First, documents can be represented by a “Bag of Words” (a list of the unique words in a document) or a “Frequency Distribution” (a list of the unique words in a document together with the occurrence frequency).
The simplest similarity measure covered in this series is the Jaccard Similarity measure. This uses a bag of words and compares the number of common words between two documents with the overall number of words. This does not take into account the relative frequency nor the order of the words in the two documents.
Three measures using Frequency Distributions are described. In all these cases a n-dimensional space is created from the Frequency Distribution with a dimension for each word in the documents being compared. They are:
- Euclidean Distance – The shortest distance between two documents in the Frequency Distribution space.

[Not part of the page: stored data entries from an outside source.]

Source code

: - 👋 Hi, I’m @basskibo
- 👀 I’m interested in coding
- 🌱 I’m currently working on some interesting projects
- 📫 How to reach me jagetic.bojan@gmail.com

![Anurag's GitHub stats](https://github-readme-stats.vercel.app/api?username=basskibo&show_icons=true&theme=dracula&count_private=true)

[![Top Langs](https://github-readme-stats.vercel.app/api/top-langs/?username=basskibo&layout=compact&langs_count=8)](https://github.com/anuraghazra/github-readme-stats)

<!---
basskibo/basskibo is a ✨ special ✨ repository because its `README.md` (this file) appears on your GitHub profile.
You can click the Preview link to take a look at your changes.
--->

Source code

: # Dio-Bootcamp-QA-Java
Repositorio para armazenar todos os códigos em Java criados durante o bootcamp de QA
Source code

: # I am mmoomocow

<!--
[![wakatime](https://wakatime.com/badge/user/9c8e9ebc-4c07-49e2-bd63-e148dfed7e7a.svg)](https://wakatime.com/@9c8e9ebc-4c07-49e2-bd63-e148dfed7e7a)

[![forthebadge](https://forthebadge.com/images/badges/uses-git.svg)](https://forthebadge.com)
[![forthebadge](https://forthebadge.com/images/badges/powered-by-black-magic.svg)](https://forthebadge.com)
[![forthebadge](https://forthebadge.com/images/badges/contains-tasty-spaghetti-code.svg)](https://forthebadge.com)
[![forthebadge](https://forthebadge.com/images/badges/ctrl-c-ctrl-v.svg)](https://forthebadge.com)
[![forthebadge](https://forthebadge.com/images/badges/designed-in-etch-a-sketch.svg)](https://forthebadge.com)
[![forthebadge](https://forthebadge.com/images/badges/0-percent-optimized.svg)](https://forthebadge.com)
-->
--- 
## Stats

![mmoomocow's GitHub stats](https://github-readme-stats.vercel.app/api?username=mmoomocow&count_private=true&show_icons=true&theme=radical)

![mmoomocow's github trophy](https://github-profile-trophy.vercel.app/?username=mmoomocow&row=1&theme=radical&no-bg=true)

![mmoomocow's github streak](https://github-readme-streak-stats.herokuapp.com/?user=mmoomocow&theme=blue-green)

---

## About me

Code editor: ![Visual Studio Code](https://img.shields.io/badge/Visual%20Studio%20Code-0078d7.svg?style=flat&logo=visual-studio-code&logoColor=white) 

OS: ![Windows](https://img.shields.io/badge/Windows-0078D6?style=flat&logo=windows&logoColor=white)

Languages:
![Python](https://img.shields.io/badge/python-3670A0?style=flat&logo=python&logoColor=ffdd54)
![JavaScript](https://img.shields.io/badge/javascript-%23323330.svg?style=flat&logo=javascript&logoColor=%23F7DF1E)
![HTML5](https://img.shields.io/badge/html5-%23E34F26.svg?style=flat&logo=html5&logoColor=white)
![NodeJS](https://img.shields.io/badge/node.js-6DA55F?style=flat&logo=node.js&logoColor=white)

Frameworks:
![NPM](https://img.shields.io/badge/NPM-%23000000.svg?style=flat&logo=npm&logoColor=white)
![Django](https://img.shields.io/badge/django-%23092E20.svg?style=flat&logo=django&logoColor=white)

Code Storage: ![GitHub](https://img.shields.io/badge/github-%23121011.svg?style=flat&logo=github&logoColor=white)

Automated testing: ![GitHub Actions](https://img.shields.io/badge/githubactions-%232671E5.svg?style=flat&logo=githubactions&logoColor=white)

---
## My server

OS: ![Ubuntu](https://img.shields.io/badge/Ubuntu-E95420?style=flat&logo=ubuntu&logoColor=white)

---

- Manhattan Distance – The sum of all the sides in the hyper rectangle formed around two documents in the Frequency Distribution Space.
- Cosine Distance – The cosine of the angle subtended at the origin between two documents in the Frequency Distribution Space.
These measures take into account the word frequency, but Cosine Distance cannot distinguish between documents where the relative frequency of words is the same (rather than the absolute frequency). They do not take into account the order of the words in the documents.
The final measure is the Levenshtein Minimum Edit Distance. This measure aligns two documents and calculates the number of inserts, deletes or substitutions that are required to change the first document into the second document, which may not necessarily be the same length. This measure takes into account the words, the frequency of words and the order of words in the document.
By using MinHash and Locality Sensitivity Hashing, similar documents can be identified very, very efficiently – these techniques are related to the Jaccard Similarity Index.